Embrace the meta, love the meta, become one with the meta.
Considering hit points are a function of level, and level is a function of lived experience, I could certainly see an argument for amnesia depleting your hit points in a D&D setting.You need to know your character history to figure it out? Sorry, bud, your character got amnesia. Makes no odds to accurately playing their health in all the systems above. But how many D&D hit points do you have now? How do you feel right now? Or does your amnesiac character forget their hitpoints?
That is how Stress works in Fate too. Consequences can put more "meat" on the character, but Stress boxes are functionally as you describe here.
more and more i come to the conclusion that the meaning of metagame is "whatever i need it to be to fusss about something i dislike."

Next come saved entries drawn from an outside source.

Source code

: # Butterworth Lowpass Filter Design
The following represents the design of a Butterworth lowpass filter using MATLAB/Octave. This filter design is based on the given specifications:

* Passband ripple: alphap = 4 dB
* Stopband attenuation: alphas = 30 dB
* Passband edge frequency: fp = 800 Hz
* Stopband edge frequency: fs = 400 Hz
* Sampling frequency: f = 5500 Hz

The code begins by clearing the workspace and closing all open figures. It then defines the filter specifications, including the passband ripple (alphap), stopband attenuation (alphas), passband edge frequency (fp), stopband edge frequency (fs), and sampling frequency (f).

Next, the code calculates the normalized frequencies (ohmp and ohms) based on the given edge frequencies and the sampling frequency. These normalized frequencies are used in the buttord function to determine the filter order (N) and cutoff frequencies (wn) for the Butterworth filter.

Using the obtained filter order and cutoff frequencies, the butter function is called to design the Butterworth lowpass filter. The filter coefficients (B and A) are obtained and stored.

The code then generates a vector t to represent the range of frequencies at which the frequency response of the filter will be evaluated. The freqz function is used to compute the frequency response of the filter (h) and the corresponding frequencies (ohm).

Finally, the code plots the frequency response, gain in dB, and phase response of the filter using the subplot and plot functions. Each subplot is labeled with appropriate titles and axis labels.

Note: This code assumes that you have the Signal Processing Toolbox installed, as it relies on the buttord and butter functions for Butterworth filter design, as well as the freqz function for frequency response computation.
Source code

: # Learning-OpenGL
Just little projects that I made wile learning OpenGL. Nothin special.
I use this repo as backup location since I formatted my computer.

"Like the vast, overwhelming majority of gamers, I'm perfectly happy to blend roleplaying, powergaming, and metagaming in equal measure. "Exactly. You can take literally any mechanic and make arguments about how it is or is not meta, as you like. That's all Emerikol is doing. He has preferences...logically consistent preferences, I will grant...for the kinds of mechanics he likes, which is cool (if a bit quixotic, given his specific flavor of zealotry). The rest is just an attempt to persuade others, despite protestations to the contrary, that he's "right". Whatever that means.
This discussion is an amusing diversion in between actual game sessions, but it's pointless. Like the vast, overwhelming majority of gamers, I'm perfectly happy to blend roleplaying, powergaming, and metagaming in equal measure. I just want to be immersed in a good story while killing monsters and taking their stuff. I don't need anybody at the table to be "in character" for that to happen.